Scalable SMP Scheduling Proposal
--------------------------------

In a multiprocessor server running virtualized environments, it is
common to virtualize the physical processors, providing multiprocessor
environments for guest operating systems.  Modern operating systems use
locks to ensure exclusive access to critical regions of code or data.
Inefficiencies occur when one virtual processor of a multiprocessor
domain is preempted while holding a lock, while other virtual processors
of the same domain continue to run on other processors, waiting for the
lock to be released.

This problem can affect user applications as well as the kernel.
Important subsystems (databases, for example) or large-scale scientific
applications assume exclusive access to processors and tune their
synchronization methods accordingly.  Some operating systems provide
gang-scheduling for their applications for just this reason.  Other
systems (e.g.

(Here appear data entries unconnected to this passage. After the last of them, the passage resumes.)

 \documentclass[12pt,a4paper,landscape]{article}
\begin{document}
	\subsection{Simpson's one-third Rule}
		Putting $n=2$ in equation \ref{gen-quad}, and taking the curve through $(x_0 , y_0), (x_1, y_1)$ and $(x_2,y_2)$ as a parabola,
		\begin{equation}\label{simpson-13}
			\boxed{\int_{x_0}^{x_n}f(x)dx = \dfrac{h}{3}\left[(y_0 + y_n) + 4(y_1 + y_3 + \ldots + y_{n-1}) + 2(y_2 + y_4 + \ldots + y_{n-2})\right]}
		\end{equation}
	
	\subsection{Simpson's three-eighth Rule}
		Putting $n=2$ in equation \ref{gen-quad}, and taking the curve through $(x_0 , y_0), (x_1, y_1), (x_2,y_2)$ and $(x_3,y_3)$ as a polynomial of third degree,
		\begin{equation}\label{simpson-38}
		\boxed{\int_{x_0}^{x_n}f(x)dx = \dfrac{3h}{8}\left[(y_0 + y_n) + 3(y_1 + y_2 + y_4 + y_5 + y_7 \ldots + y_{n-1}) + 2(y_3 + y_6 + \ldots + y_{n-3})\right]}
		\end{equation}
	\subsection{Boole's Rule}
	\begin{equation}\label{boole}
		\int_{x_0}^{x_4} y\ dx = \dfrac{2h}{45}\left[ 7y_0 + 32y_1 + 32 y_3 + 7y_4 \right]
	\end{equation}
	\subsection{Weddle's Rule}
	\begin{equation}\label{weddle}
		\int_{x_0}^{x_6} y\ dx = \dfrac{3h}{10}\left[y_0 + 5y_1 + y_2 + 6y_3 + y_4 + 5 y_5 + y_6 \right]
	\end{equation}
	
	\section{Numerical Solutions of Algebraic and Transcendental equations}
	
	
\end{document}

AIX) provide interfaces by which application threads can
indicate that they're holding locks and should not be preempted.  These
operating system mechanisms are ineffective in a virtualized environment
in which the system itself (and whatever application it happens to be
running) can be preempted on individual processors at arbitrary times.

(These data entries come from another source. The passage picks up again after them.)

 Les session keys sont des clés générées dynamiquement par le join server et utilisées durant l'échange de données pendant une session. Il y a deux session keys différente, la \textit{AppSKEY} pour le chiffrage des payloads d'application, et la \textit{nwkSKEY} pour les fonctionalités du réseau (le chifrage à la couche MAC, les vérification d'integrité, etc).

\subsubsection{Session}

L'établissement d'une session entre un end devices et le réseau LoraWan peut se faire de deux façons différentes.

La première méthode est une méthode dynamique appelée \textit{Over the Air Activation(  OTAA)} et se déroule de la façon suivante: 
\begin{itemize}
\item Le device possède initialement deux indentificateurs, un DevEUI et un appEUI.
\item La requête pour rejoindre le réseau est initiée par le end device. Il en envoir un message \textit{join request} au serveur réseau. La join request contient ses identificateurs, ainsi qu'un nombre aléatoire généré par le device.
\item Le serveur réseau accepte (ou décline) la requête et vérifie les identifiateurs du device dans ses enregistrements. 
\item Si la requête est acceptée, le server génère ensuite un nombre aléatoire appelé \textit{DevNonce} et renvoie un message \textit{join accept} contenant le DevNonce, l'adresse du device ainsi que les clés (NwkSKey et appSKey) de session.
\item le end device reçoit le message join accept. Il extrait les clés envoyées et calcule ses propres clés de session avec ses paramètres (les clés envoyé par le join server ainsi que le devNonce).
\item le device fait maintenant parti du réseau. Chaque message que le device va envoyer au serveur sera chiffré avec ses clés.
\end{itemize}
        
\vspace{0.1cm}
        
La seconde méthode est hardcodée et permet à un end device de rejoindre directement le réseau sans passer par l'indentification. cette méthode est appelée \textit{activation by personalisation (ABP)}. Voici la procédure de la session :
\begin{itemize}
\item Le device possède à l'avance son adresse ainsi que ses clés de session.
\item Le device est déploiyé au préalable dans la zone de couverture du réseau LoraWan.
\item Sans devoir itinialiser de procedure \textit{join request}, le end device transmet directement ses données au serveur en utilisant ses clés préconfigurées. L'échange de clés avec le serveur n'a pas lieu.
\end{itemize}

To address these issues, we propose a three-level approach (the levels
are largely independent and can be implemented in any order):

1) Where possible, reconfigure domains dynamically so that their virtual
   processor counts match the processor resources they are actually
   receiving.

2) Where possible, gang-schedule multiprocessor domains.

3) Provide a preemption notification mechanism for multiprocessor
   domains that cannot be gang-scheduled.

We discuss each of these levels in turn and then lay out a concrete
implementation proposal.


Dynamic reconfiguration.
------------------------

Some domains are capable of accepting or releasing virtual processors as
their internal workloads change or as the overall workload on the
multiprocessor changes.  This addition or removal can take the form of
activating or deactivating virtual processors internally, or it can
involve a heavier-weight hot plug/unplug of virtual processors.  Many
domains will execute more efficiently on a small number of virtual
processors that get to run continuously than on a large number of
processors that run only occasionally.  The hypervisor should make it
easy for domains to adjust their virtual processor counts to match the
processor resources they are getting, and should encourage them to do
so.  Effective space-sharing of the machine will lessen the problems
that have to be addressed with gang-scheduling and preemption
notification.


Gang scheduling.
----------------

There will obviously be domains that need and get more than one
processor's worth of cpu resources, but that's not the only reason that
multiprocessor domains will exist.  Some operating systems or the
applications they support will not be amenable to dynamic
reconfiguration.  Applications may be written and compiled for
inflexible programming environments, they may be aware of the memory
topologies of the machines on which they are running and not be capable
of adapting to new topologies, or they may simply depend on the expanded
cache resources of a multiprocessor in addition to the processor cycles.
For these reasons, the hypervisor will have to support time-shared
multiprocessor domains, and such domains will execute most efficiently
if they are gang-scheduled.  If the operating system is gang-scheduled
on its virtual multiprocessor, it will never have problems with running
virtual processors waiting for kernel locks held by suspended virtual
processors, and it will be able to provide gang-scheduling and other
multiprocessor scheduling support for its multiprocessor applications.
We believe that a gang scheduler can be implemented above the existing
proportional-share scheduler.  It would adjust the weights of the
virtual processors it manages on a predetermined schedule independently
on all processors.  The schedule would be changed periodically in
response to workload changes.


Preemption notification.
------------------------

Gang scheduling is ideal to the extent that it is possible, but it
cannot solve all multiprocessor scheduling problems.  Consider, for
example, a two-processor machine running a two-processor guest domain
together with an I/O-hosting domain that uses part of just one
processor.  A pure gang scheduler would leave the second processor idle
whenever the I/O domain needs the first processor, even though the guest
domain may still be able to use the cycles on the second processor.  We
believe the hypervisor should schedule multiprocessor domains as gangs
whenever possible, but should also have a fall-back mechanism for use
when gang scheduling is hard or impossible.  For one thing, a fall-back
mechanism takes the pressure off the gang scheduler.  It can "cherry
pick" the multiprocessor domains that have special requirements or are
easy to schedule, and leave the rest to fend for themselves.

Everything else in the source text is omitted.